Stream: git-wasmtime

Topic: wasmtime / issue #6828 Cranelift: Optimize `op+splat` int...


view this post on Zulip Wasmtime GitHub notifications bot (Aug 09 2023 at 21:56):

afonso360 opened issue #6828:

:wave: Hey,

Feature

This was pointed out by @jameysharp in https://github.com/bytecodealliance/wasmtime/pull/6815#pullrequestreview-1570118805!

We should try to transform (op (splat x) (splat y) ...) into (splat (op x y ...)) for operations that support this.

Benefit

This transforms SIMD operations into their scalar counterpart which should be beneficial.

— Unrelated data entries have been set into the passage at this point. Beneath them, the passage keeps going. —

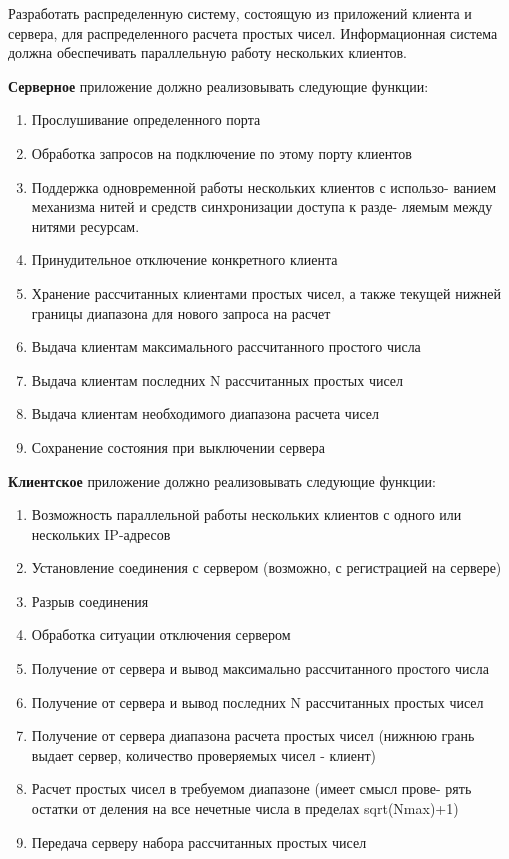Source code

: \documentclass[a4paper,14pt]{extarticle}
\begin{document}
Разработать распределенную систему, состоящую из приложений клиента и сервера, для распределенного расчета простых чисел.
Информационная система должна обеспечивать параллельную работу нескольких клиентов.

\textbf{Серверное} приложение должно реализовывать следующие функции:
\begin{enumerate}
\item Прослушивание определенного порта
\item  Обработка запросов на подключение по этому порту клиентов
\item Поддержка одновременной работы нескольких клиентов с использо-
ванием механизма нитей и средств синхронизации доступа к разде-
ляемым между нитями ресурсам.
\item Принудительное отключение конкретного клиента
\item Хранение рассчитанных клиентами простых чисел, а также текущей
нижней границы диапазона для нового запроса на расчет
\item  Выдача клиентам максимального рассчитанного простого числа
\item Выдача клиентам последних N рассчитанных простых чисел
\item Выдача клиентам необходимого диапазона расчета чисел
\item Сохранение состояния при выключении сервера
\end{enumerate}

\textbf{Клиентское} приложение должно реализовывать следующие функции:
\begin{enumerate}
\item Возможность параллельной работы нескольких клиентов с одного
или нескольких IP-адресов
\item Установление соединения с сервером (возможно, с регистрацией на
сервере)
\item Разрыв соединения
\item Обработка ситуации отключения сервером
\item Получение от сервера и вывод максимально рассчитанного простого
числа
\item Получение от сервера и вывод последних N рассчитанных простых
чисел
\item Получение от сервера диапазона расчета простых чисел (нижнюю
грань выдает сервер, количество проверяемых чисел - клиент)
\item Расчет простых чисел в требуемом диапазоне (имеет смысл прове-
рять остатки от деления на все нечетные числа в пределах
sqrt(Nmax)+1)
\item Передача серверу набора рассчитанных простых чисел
\end{enumerate}
\end{document}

We also have better constant propagation on scalars, so this is also an opportunity to do that further.

RISC-V specifically really benefits from this optimization since we have opcodes that can eat the splat on the transformed version.

Implementation

The e-graphs mid end is awesome for stuff like this! Here's one rule:

(rule (simplify (imul ty (splat ty x) (splat ty y)))
      (splat ty (imul (lane_type ty) x y)))

Pasting this into cranelift/codegen/src/opts/vector.isle makes this tranform work on imul!

You can try running this test to verify that it works:

test optimize
set opt_level=speed
target x86_64

function %imul_splat_into_splat_imul(i64, i64) -> i64x2 {
block0(v0: i64, v1: i64):
  v2 = splat.i64x2 v0
  v3 = splat.i64x2 v1
  v4 = imul.i64x2 v2, v3
  return v4
  ; check: v5 = imul v0, v1
  ; check: v6 = splat.i64x2 v5
  ; check: return v6
}

(Run this with cargo run -- test ./the-above.clif from the /cranelift directory)

This is also a good test to add to our testsuite in cranelift/filetests/filetests/egraph/....

There are so many opcodes that this optimization works for that I actually can't list them all. Here's a few: iadd,isub,imul,ineg,iabs,umulhi,smulhi,... Just look at our opcode list and a lot of them will work out.

Where it wont work:

Where it may not work:

Alternatives

There are so many opcodes for which this rule can be implemented that it may be worth considering auto-generating it. However I doubt it would be worth the effort + maintenance complexity of that. Copy pasting a bunch of times is sometimes better!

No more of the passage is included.